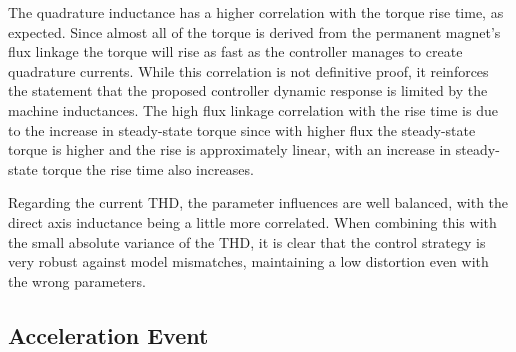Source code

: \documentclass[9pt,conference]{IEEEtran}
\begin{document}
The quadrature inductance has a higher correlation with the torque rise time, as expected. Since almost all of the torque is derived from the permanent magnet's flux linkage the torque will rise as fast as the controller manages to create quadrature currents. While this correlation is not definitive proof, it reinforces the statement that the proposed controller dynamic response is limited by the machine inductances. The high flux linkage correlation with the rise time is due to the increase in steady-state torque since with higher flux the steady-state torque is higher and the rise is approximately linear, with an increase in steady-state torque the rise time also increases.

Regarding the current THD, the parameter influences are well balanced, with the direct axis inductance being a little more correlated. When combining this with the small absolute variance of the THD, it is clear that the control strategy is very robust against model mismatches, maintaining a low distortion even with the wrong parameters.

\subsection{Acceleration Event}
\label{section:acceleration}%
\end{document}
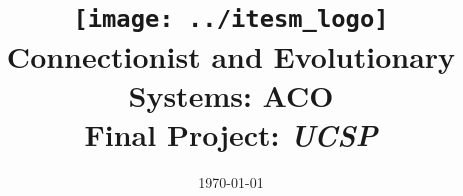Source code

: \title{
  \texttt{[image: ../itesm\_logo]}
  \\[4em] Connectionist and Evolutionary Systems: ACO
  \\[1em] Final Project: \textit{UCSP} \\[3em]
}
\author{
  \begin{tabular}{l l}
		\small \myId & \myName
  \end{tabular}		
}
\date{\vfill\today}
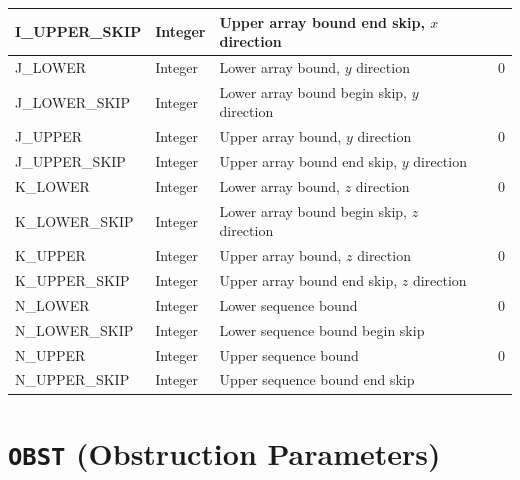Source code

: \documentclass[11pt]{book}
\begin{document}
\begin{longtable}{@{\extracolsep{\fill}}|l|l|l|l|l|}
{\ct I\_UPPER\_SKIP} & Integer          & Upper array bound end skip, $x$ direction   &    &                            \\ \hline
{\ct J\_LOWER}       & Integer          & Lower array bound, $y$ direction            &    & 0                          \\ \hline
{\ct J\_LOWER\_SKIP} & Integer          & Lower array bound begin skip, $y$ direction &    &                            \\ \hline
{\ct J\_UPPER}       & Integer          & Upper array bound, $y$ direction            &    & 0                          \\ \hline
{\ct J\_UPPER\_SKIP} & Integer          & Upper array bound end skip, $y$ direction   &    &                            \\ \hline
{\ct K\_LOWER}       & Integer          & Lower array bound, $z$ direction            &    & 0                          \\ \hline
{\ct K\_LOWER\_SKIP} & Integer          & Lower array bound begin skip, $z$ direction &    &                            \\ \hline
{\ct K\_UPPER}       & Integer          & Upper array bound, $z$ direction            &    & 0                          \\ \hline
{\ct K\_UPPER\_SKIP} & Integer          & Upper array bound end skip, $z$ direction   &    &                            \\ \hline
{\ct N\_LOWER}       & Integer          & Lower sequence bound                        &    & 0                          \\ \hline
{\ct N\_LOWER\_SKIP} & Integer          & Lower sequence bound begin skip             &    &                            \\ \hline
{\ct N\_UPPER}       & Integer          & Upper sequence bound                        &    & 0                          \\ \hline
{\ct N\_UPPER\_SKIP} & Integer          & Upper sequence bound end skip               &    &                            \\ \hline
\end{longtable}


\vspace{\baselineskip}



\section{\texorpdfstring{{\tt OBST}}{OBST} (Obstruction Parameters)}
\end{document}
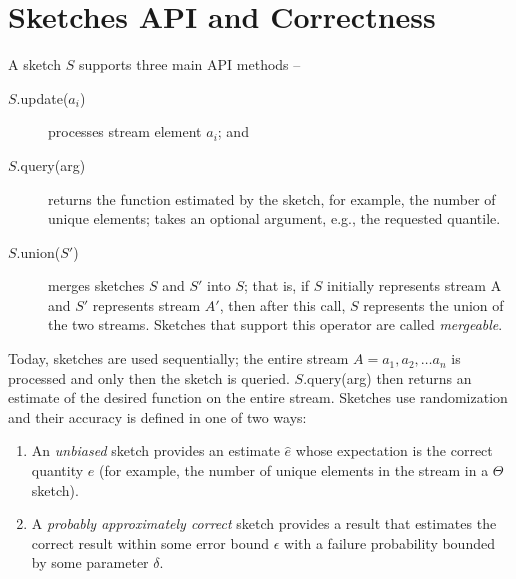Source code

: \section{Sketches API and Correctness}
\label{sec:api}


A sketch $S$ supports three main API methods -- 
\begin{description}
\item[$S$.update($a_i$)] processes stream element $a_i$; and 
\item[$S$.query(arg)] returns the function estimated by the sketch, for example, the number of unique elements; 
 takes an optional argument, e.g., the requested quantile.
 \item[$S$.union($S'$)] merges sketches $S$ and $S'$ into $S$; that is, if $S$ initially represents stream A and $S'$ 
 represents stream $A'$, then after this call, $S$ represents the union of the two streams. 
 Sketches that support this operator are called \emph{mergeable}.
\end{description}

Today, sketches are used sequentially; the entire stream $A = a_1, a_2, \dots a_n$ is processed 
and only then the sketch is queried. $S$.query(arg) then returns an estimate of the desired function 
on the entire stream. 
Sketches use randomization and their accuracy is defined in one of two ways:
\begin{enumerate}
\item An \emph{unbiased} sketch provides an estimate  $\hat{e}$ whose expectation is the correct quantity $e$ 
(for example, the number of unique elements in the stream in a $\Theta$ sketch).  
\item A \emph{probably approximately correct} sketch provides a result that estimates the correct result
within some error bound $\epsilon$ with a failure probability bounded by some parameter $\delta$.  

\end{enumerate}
◇ ◇ ◇
§ Work order
Please transcribe all of the entries exactly and omit any picture they hold.

§ Answer space
Source code

: \documentclass[9pt,conference]{IEEEtran}
\begin{document}
The quadrature inductance has a higher correlation with the torque rise time, as expected. Since almost all of the torque is derived from the permanent magnet's flux linkage the torque will rise as fast as the controller manages to create quadrature currents. While this correlation is not definitive proof, it reinforces the statement that the proposed controller dynamic response is limited by the machine inductances. The high flux linkage correlation with the rise time is due to the increase in steady-state torque since with higher flux the steady-state torque is higher and the rise is approximately linear, with an increase in steady-state torque the rise time also increases.

Regarding the current THD, the parameter influences are well balanced, with the direct axis inductance being a little more correlated. When combining this with the small absolute variance of the THD, it is clear that the control strategy is very robust against model mismatches, maintaining a low distortion even with the wrong parameters.

\subsection{Acceleration Event}
\label{section:acceleration}%
\end{document}
Source code

: \title{
  \texttt{[image: ../itesm\_logo]}
  \\[4em] Connectionist and Evolutionary Systems: ACO
  \\[1em] Final Project: \textit{UCSP} \\[3em]
}
\author{
  \begin{tabular}{l l}
		\small \myId & \myName
  \end{tabular}		
}
\date{\vfill\today}
Source code

: \documentclass[11pt]{book}
\begin{document}
\begin{longtable}{@{\extracolsep{\fill}}|l|l|l|l|l|}
{\ct I\_UPPER\_SKIP} & Integer          & Upper array bound end skip, $x$ direction   &    &                            \\ \hline
{\ct J\_LOWER}       & Integer          & Lower array bound, $y$ direction            &    & 0                          \\ \hline
{\ct J\_LOWER\_SKIP} & Integer          & Lower array bound begin skip, $y$ direction &    &                            \\ \hline
{\ct J\_UPPER}       & Integer          & Upper array bound, $y$ direction            &    & 0                          \\ \hline
{\ct J\_UPPER\_SKIP} & Integer          & Upper array bound end skip, $y$ direction   &    &                            \\ \hline
{\ct K\_LOWER}       & Integer          & Lower array bound, $z$ direction            &    & 0                          \\ \hline
{\ct K\_LOWER\_SKIP} & Integer          & Lower array bound begin skip, $z$ direction &    &                            \\ \hline
{\ct K\_UPPER}       & Integer          & Upper array bound, $z$ direction            &    & 0                          \\ \hline
{\ct K\_UPPER\_SKIP} & Integer          & Upper array bound end skip, $z$ direction   &    &                            \\ \hline
{\ct N\_LOWER}       & Integer          & Lower sequence bound                        &    & 0                          \\ \hline
{\ct N\_LOWER\_SKIP} & Integer          & Lower sequence bound begin skip             &    &                            \\ \hline
{\ct N\_UPPER}       & Integer          & Upper sequence bound                        &    & 0                          \\ \hline
{\ct N\_UPPER\_SKIP} & Integer          & Upper sequence bound end skip               &    &                            \\ \hline
\end{longtable}


\vspace{\baselineskip}



\section{\texorpdfstring{{\tt OBST}}{OBST} (Obstruction Parameters)}
\end{document}
Source code

: \section{Sketches API and Correctness}
\label{sec:api}


A sketch $S$ supports three main API methods -- 
\begin{description}
\item[$S$.update($a_i$)] processes stream element $a_i$; and 
\item[$S$.query(arg)] returns the function estimated by the sketch, for example, the number of unique elements; 
 takes an optional argument, e.g., the requested quantile.
 \item[$S$.union($S'$)] merges sketches $S$ and $S'$ into $S$; that is, if $S$ initially represents stream A and $S'$ 
 represents stream $A'$, then after this call, $S$ represents the union of the two streams. 
 Sketches that support this operator are called \emph{mergeable}.
\end{description}

Today, sketches are used sequentially; the entire stream $A = a_1, a_2, \dots a_n$ is processed 
and only then the sketch is queried. $S$.query(arg) then returns an estimate of the desired function 
on the entire stream. 
Sketches use randomization and their accuracy is defined in one of two ways:
\begin{enumerate}
\item An \emph{unbiased} sketch provides an estimate  $\hat{e}$ whose expectation is the correct quantity $e$ 
(for example, the number of unique elements in the stream in a $\Theta$ sketch).  
\item A \emph{probably approximately correct} sketch provides a result that estimates the correct result
within some error bound $\epsilon$ with a failure probability bounded by some parameter $\delta$.  

\end{enumerate}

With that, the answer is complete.